DIRECTIONS FOR THIS TASK: Please filter the listing below and copy out the lines that hold "SpecialCharTok".

[Opening DATA TO USE section]

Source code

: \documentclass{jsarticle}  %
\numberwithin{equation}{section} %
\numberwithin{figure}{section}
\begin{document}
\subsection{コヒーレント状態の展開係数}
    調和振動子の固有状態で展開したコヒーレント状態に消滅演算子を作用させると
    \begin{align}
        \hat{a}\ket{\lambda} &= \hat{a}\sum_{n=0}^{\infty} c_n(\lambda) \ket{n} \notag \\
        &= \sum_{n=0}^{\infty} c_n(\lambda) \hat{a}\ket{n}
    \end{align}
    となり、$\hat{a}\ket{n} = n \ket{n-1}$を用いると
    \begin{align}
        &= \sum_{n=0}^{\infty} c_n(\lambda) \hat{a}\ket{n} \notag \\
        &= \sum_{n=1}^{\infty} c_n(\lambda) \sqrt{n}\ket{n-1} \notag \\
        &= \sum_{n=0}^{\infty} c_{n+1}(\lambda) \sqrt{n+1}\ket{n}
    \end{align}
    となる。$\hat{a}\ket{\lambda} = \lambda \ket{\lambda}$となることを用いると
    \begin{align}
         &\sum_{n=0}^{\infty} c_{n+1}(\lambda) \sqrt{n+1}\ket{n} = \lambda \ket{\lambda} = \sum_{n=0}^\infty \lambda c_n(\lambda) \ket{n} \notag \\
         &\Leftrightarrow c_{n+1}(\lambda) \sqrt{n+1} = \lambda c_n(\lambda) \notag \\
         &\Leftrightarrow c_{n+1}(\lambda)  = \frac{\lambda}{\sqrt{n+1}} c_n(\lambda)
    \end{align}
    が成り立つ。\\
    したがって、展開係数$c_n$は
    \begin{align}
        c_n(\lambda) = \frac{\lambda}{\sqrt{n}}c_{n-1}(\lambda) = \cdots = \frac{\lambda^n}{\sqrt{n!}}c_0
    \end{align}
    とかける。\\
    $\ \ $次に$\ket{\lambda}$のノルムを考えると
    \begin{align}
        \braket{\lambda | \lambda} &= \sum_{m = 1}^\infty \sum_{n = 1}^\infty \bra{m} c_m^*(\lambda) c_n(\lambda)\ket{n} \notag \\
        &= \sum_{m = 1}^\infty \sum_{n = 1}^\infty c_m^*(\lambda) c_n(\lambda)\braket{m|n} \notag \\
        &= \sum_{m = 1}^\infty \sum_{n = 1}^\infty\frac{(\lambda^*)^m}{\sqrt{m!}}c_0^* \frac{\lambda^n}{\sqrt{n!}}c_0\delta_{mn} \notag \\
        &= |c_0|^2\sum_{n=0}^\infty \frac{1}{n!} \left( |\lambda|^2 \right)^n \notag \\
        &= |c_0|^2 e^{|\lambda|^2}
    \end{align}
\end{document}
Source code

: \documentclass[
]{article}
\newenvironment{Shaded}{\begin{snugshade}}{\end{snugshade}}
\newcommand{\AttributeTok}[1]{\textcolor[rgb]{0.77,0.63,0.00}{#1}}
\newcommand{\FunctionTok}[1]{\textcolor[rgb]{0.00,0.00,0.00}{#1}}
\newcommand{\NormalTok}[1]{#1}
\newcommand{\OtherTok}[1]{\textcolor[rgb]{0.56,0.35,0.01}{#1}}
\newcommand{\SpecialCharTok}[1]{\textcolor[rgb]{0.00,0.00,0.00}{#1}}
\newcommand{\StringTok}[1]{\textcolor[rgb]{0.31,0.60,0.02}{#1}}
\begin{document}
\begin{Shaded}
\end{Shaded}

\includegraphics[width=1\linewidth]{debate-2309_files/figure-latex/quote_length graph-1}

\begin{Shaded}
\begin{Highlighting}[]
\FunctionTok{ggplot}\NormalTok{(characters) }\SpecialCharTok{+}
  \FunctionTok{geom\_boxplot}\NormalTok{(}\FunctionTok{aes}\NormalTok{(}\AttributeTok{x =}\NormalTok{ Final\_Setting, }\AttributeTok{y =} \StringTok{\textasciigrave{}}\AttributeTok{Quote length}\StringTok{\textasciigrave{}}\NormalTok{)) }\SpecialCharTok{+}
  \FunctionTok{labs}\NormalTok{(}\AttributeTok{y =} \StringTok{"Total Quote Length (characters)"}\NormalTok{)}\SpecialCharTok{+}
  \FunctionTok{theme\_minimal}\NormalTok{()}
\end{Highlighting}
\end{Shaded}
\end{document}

[Closing DATA TO USE section]

PROBLEM SOLUTION:
\newcommand{\SpecialCharTok}[1]{\textcolor[rgb]{0.00,0.00,0.00}{#1}}
\FunctionTok{ggplot}\NormalTok{(characters) }\SpecialCharTok{+}
  \FunctionTok{geom\_boxplot}\NormalTok{(}\FunctionTok{aes}\NormalTok{(}\AttributeTok{x =}\NormalTok{ Final\_Setting, }\AttributeTok{y =} \StringTok{\textasciigrave{}}\AttributeTok{Quote length}\StringTok{\textasciigrave{}}\NormalTok{)) }\SpecialCharTok{+}
  \FunctionTok{labs}\NormalTok{(}\AttributeTok{y =} \StringTok{"Total Quote Length (characters)"}\NormalTok{)}\SpecialCharTok{+}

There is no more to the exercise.